What you are asked to do:
Although the entries contain pictures, the copy should hold only their exact text.

────────────────────

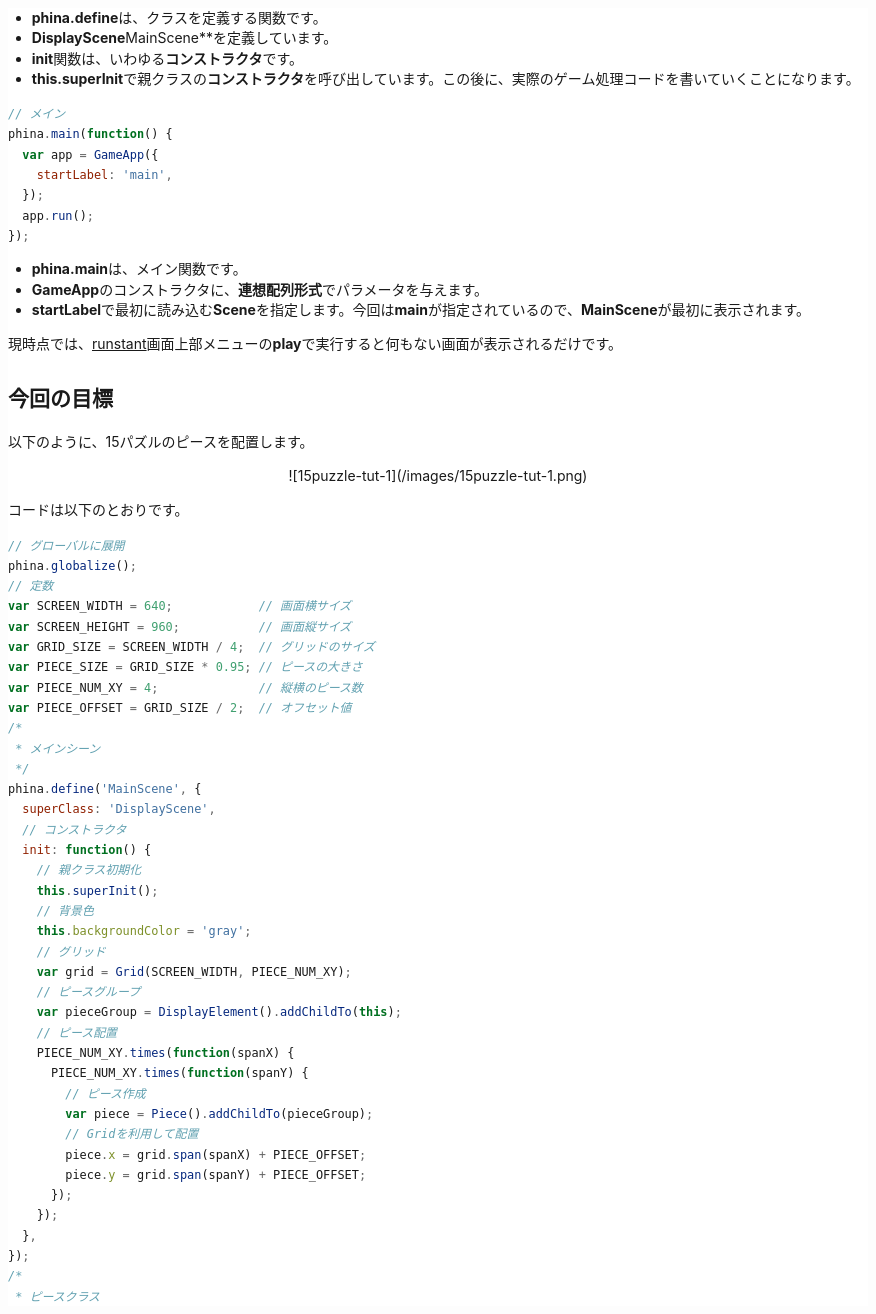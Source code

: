 * **phina.define**は、クラスを定義する関数です。
* **DisplayScene**MainScene**を定義しています。
* **init**関数は、いわゆる**コンストラクタ**です。
* **this.superInit**で親クラスの**コンストラクタ**を呼び出しています。この後に、実際のゲーム処理コードを書いていくことになります。

```js
// メイン
phina.main(function() {
  var app = GameApp({
    startLabel: 'main',
  });
  app.run();
});
```

* **phina.main**は、メイン関数です。
* **GameApp**のコンストラクタに、**連想配列形式**でパラメータを与えます。
* **startLabel**で最初に読み込む**Scene**を指定します。今回は**main**が指定されているので、**MainScene**が最初に表示されます。

現時点では、[runstant](http://runstant.com/about)画面上部メニューの**play**で実行すると何もない画面が表示されるだけです。

## 今回の目標
以下のように、15パズルのピースを配置します。
<center>![15puzzle-tut-1](/images/15puzzle-tut-1.png)</center>

コードは以下のとおりです。

```js
// グローバルに展開
phina.globalize();
// 定数
var SCREEN_WIDTH = 640;            // 画面横サイズ
var SCREEN_HEIGHT = 960;           // 画面縦サイズ
var GRID_SIZE = SCREEN_WIDTH / 4;  // グリッドのサイズ
var PIECE_SIZE = GRID_SIZE * 0.95; // ピースの大きさ
var PIECE_NUM_XY = 4;              // 縦横のピース数
var PIECE_OFFSET = GRID_SIZE / 2;  // オフセット値
/*
 * メインシーン
 */
phina.define('MainScene', {
  superClass: 'DisplayScene',
  // コンストラクタ
  init: function() {
    // 親クラス初期化
    this.superInit();
    // 背景色
    this.backgroundColor = 'gray';
    // グリッド
    var grid = Grid(SCREEN_WIDTH, PIECE_NUM_XY);
    // ピースグループ
    var pieceGroup = DisplayElement().addChildTo(this);
    // ピース配置
    PIECE_NUM_XY.times(function(spanX) {
      PIECE_NUM_XY.times(function(spanY) {
        // ピース作成
        var piece = Piece().addChildTo(pieceGroup);
        // Gridを利用して配置
        piece.x = grid.span(spanX) + PIECE_OFFSET;
        piece.y = grid.span(spanY) + PIECE_OFFSET;
      });
    });
  },
});
/*
 * ピースクラス
```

────────────────────

Response to the exercise:
Source code

: * **phina.define**は、クラスを定義する関数です。
* **DisplayScene**MainScene**を定義しています。
* **init**関数は、いわゆる**コンストラクタ**です。
* **this.superInit**で親クラスの**コンストラクタ**を呼び出しています。この後に、実際のゲーム処理コードを書いていくことになります。

```js
// メイン
phina.main(function() {
  var app = GameApp({
    startLabel: 'main',
  });
  app.run();
});
```

* **phina.main**は、メイン関数です。
* **GameApp**のコンストラクタに、**連想配列形式**でパラメータを与えます。
* **startLabel**で最初に読み込む**Scene**を指定します。今回は**main**が指定されているので、**MainScene**が最初に表示されます。

現時点では、[runstant](http://runstant.com/about)画面上部メニューの**play**で実行すると何もない画面が表示されるだけです。

## 今回の目標
以下のように、15パズルのピースを配置します。
<center>![15puzzle-tut-1](/images/15puzzle-tut-1.png)</center>

コードは以下のとおりです。

```js
// グローバルに展開
phina.globalize();
// 定数
var SCREEN_WIDTH = 640;            // 画面横サイズ
var SCREEN_HEIGHT = 960;           // 画面縦サイズ
var GRID_SIZE = SCREEN_WIDTH / 4;  // グリッドのサイズ
var PIECE_SIZE = GRID_SIZE * 0.95; // ピースの大きさ
var PIECE_NUM_XY = 4;              // 縦横のピース数
var PIECE_OFFSET = GRID_SIZE / 2;  // オフセット値
/*
 * メインシーン
 */
phina.define('MainScene', {
  superClass: 'DisplayScene',
  // コンストラクタ
  init: function() {
    // 親クラス初期化
    this.superInit();
    // 背景色
    this.backgroundColor = 'gray';
    // グリッド
    var grid = Grid(SCREEN_WIDTH, PIECE_NUM_XY);
    // ピースグループ
    var pieceGroup = DisplayElement().addChildTo(this);
    // ピース配置
    PIECE_NUM_XY.times(function(spanX) {
      PIECE_NUM_XY.times(function(spanY) {
        // ピース作成
        var piece = Piece().addChildTo(pieceGroup);
        // Gridを利用して配置
        piece.x = grid.span(spanX) + PIECE_OFFSET;
        piece.y = grid.span(spanY) + PIECE_OFFSET;
      });
    });
  },
});
/*
 * ピースクラス
```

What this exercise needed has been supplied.